Mata biru Tetsuya terjerembab pada puluhan ledakan kembang api yang terbang dan berlompatan, seolah memenuhi seluruh penjuru langit.
Ia mengawasi, tercenung, tersenyum sendirian. Entah senyuman macam apa itu—apakah senyuman nelangsa, ataukah senyuman senang, ia tidak tahu.
Tetsuya hanya merasa, kembang api pun terlihat jauh lebih beruntung ketimbang dirinya.
Kembang api tidak punya hidup. Tapi mereka menyala.
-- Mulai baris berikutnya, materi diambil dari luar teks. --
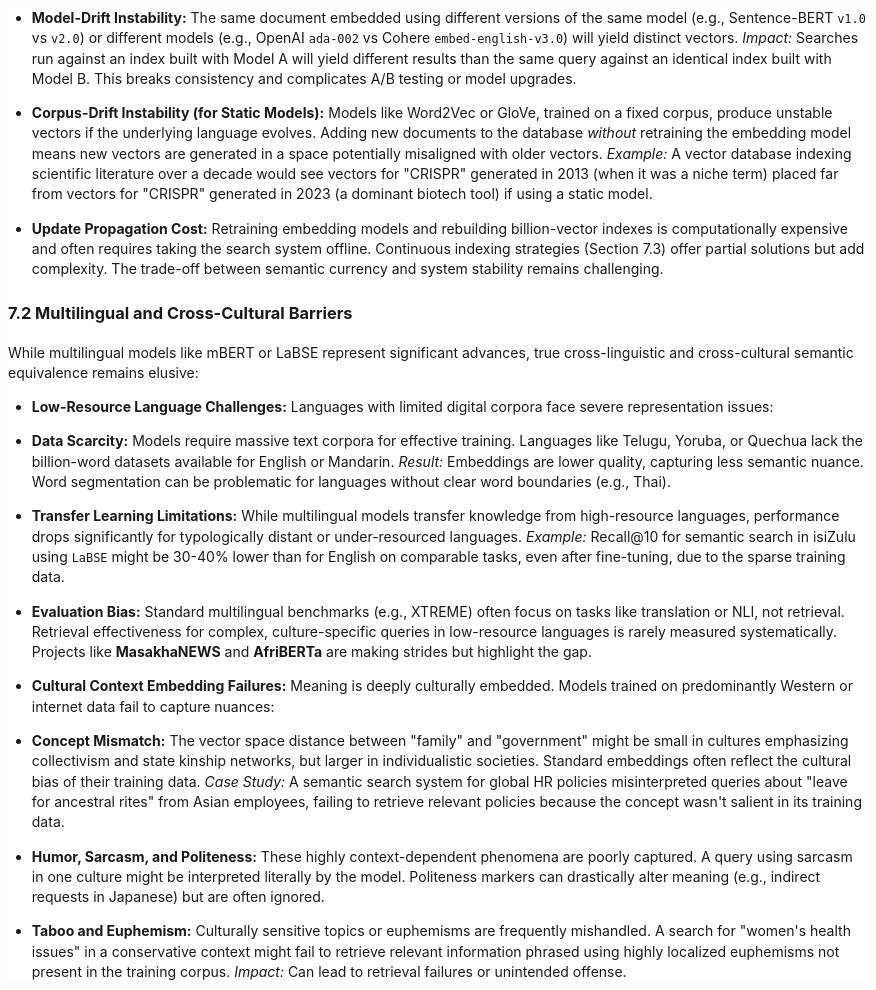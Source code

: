 *   **Model-Drift Instability:** The same document embedded using different versions of the same model (e.g., Sentence-BERT `v1.0` vs `v2.0`) or different models (e.g., OpenAI `ada-002` vs Cohere `embed-english-v3.0`) will yield distinct vectors. *Impact:* Searches run against an index built with Model A will yield different results than the same query against an identical index built with Model B. This breaks consistency and complicates A/B testing or model upgrades.

*   **Corpus-Drift Instability (for Static Models):** Models like Word2Vec or GloVe, trained on a fixed corpus, produce unstable vectors if the underlying language evolves. Adding new documents to the database *without* retraining the embedding model means new vectors are generated in a space potentially misaligned with older vectors. *Example:* A vector database indexing scientific literature over a decade would see vectors for "CRISPR" generated in 2013 (when it was a niche term) placed far from vectors for "CRISPR" generated in 2023 (a dominant biotech tool) if using a static model.

*   **Update Propagation Cost:** Retraining embedding models and rebuilding billion-vector indexes is computationally expensive and often requires taking the search system offline. Continuous indexing strategies (Section 7.3) offer partial solutions but add complexity. The trade-off between semantic currency and system stability remains challenging.

### 7.2 Multilingual and Cross-Cultural Barriers

While multilingual models like mBERT or LaBSE represent significant advances, true cross-linguistic and cross-cultural semantic equivalence remains elusive:

*   **Low-Resource Language Challenges:** Languages with limited digital corpora face severe representation issues:

*   **Data Scarcity:** Models require massive text corpora for effective training. Languages like Telugu, Yoruba, or Quechua lack the billion-word datasets available for English or Mandarin. *Result:* Embeddings are lower quality, capturing less semantic nuance. Word segmentation can be problematic for languages without clear word boundaries (e.g., Thai).

*   **Transfer Learning Limitations:** While multilingual models transfer knowledge from high-resource languages, performance drops significantly for typologically distant or under-resourced languages. *Example:* Recall@10 for semantic search in isiZulu using `LaBSE` might be 30-40% lower than for English on comparable tasks, even after fine-tuning, due to the sparse training data.

*   **Evaluation Bias:** Standard multilingual benchmarks (e.g., XTREME) often focus on tasks like translation or NLI, not retrieval. Retrieval effectiveness for complex, culture-specific queries in low-resource languages is rarely measured systematically. Projects like **MasakhaNEWS** and **AfriBERTa** are making strides but highlight the gap.

*   **Cultural Context Embedding Failures:** Meaning is deeply culturally embedded. Models trained on predominantly Western or internet data fail to capture nuances:

*   **Concept Mismatch:** The vector space distance between "family" and "government" might be small in cultures emphasizing collectivism and state kinship networks, but larger in individualistic societies. Standard embeddings often reflect the cultural bias of their training data. *Case Study:* A semantic search system for global HR policies misinterpreted queries about "leave for ancestral rites" from Asian employees, failing to retrieve relevant policies because the concept wasn't salient in its training data.

*   **Humor, Sarcasm, and Politeness:** These highly context-dependent phenomena are poorly captured. A query using sarcasm in one culture might be interpreted literally by the model. Politeness markers can drastically alter meaning (e.g., indirect requests in Japanese) but are often ignored.

*   **Taboo and Euphemism:** Culturally sensitive topics or euphemisms are frequently mishandled. A search for "women's health issues" in a conservative context might fail to retrieve relevant information phrased using highly localized euphemisms not present in the training corpus. *Impact:* Can lead to retrieval failures or unintended offense.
Berbeda dengan dirinya. Ia punya hidup, tapi hidupnya buram dan tidak pernah berhenti disiksa.
"Barangkali Seijuurou-kun menyangka ... jika aku tidak percaya padanya, sehingga ia tidak datang."
Tetsuya, kali ini, mencoba menukar dugaan. Ia tidak mau berprasangka buruk, mengira Tuan Pemburu menipunya atau apa.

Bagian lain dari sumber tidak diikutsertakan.